I am trying to use it in Lesson 14’s Carvana example.
When I try to learn.lr_find(), it gives this error message:
ValueError: Target size (torch.Size([8, 256, 256])) must be the same as input size (torch.Size([8, 3, 256, 256]))
This is quite odd. Target is the ground truth. So, it is a black and white image, just one channel. Input is a RGB image. This is how Unet34 from Lesson 14 works as well.
I tried to follow your code from github and the only thing I didn’t copy was the loss function (which is exactly where the error happens). My loss is a simple BCEWithLogitsLoss.
I have replied to your previous problem in DM, you can check it out
For this problem can you try to see where exactly your code fails by using pdb package. It’s widely mentioned throughout the course. A better approach on seeking help from the forums would be sharing your notebook.
This looks great. I tried it out and am getting the following when I use DynamicUnet.
Input type (CUDAFloatTensor) and weight type (CPUFloatTensor) should be the same
I get it even when running the notebook in the OP:
in my notebook i get it as soon as I do learn.summary()
Your new code chunk should look something like this.
f = vgg16
cut, cut_lr = model_meta[f]
encoder = get_encoder(f, 30)
m = DynamicUnet(encoder)
# init upsample on cpu
inp = torch.ones(1, 3, 256, 256)
out = m(V(inp).cpu())
# put model to gpu if desired
m = m.cuda(0)
models = UpsampleModel(m, cut_lr=20)
learn = ConvLearner(md, models)
learn.opt_fn=optim.Adam
learn.crit=nn.BCEWithLogitsLoss()
learn.metrics=[accuracy_thresh(0.5),dice, soft_jaccard]
I am running into the exact problem you mentioned above.

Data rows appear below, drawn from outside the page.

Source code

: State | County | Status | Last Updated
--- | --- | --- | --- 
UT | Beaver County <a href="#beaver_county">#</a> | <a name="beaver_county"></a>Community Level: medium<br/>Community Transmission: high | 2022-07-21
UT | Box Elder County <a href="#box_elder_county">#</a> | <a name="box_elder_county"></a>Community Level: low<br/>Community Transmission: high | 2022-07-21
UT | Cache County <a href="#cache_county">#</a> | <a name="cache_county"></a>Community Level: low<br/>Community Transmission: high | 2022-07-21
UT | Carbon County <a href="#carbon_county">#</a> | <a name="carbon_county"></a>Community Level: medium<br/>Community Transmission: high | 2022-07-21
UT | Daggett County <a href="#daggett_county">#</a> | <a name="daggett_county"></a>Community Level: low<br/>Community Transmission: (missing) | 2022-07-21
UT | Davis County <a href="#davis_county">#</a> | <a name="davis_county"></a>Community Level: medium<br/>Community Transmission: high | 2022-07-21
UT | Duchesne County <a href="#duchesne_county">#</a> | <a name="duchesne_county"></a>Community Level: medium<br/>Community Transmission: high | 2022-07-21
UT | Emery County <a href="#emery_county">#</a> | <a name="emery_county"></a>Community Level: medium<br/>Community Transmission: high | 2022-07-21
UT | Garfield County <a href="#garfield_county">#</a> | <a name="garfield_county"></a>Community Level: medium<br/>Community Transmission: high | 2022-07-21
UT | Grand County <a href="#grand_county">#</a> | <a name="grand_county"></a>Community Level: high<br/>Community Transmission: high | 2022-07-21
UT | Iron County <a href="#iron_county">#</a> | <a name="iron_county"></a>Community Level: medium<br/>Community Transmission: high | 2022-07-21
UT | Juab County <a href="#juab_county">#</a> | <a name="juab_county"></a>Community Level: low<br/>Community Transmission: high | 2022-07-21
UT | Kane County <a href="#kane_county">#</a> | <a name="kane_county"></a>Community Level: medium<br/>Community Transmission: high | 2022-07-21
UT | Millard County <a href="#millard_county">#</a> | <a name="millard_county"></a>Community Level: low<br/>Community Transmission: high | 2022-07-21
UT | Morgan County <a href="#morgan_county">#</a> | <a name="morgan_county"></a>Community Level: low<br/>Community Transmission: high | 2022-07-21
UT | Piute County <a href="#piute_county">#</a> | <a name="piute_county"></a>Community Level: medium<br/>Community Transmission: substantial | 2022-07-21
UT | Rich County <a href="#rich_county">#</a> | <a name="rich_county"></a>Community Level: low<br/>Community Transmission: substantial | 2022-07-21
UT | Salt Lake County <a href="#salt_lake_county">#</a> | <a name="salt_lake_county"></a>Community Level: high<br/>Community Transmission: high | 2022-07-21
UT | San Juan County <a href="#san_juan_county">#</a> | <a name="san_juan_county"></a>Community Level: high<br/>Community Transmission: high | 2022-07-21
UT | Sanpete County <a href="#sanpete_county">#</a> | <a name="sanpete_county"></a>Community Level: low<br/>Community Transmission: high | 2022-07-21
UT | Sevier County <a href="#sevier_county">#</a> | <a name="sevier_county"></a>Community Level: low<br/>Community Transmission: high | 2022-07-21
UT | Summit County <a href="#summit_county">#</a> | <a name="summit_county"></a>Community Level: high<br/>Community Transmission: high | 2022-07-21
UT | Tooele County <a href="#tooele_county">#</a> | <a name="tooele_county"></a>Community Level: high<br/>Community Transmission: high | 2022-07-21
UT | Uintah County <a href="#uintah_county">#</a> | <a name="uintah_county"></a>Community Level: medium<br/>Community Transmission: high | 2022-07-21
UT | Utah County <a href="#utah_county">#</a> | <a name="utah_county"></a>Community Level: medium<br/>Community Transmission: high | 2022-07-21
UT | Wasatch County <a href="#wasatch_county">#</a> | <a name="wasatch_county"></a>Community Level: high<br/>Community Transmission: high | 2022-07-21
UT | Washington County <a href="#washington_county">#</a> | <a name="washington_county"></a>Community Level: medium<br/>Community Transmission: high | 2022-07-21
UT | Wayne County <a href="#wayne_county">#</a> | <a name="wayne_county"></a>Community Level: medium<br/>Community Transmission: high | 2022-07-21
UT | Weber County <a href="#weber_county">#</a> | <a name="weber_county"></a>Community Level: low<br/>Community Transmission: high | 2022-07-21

ValueError: Target size (torch.Size([64, 128, 128])) must be the same as input size (torch.Size([64, 3, 128, 128]))
I am following the exact steps but the error persists. I am using BCEWithLogitLoss() with ResNet. I get the same error if I switch to vgg16. When I use cpu only, I get an error related to ‘tensors on different GPU’.
Any hints on how you managed to resolve this? Thanks.
Solution: I managed to fix this by modifying the channel outputs to match the masks (grayscale). Very neat implementation Kerem! I didn’t know you already have a parameter for n_classes output. Cheers!
f = resnet152
cut,lr_cut = model_meta[f]
encoder = get_encoder(f,cut)
encoder = encoder.cuda(1)
m = DynamicUnet(encoder).cuda(1)
models = UnetModel(m)
learn = ConvLearner(md, models) # md is my model data
I ran into the same issue. Passing n_classes = 1 got the right output but it was delivered as a [64, 1, 128, 128] tensor rather than the [64, 128, 128] tensor the model expected. I fixed this by adding
I’ve been playing around with a few different kinds of Unets and I’m having issues using progressive resizing. I’m training on 256 x 256 images, then 512 x 512.
When I use a resnet34 backbone, I can get a dice score of 0.81 on 256 x 256 and 0.84 on 512 x 512.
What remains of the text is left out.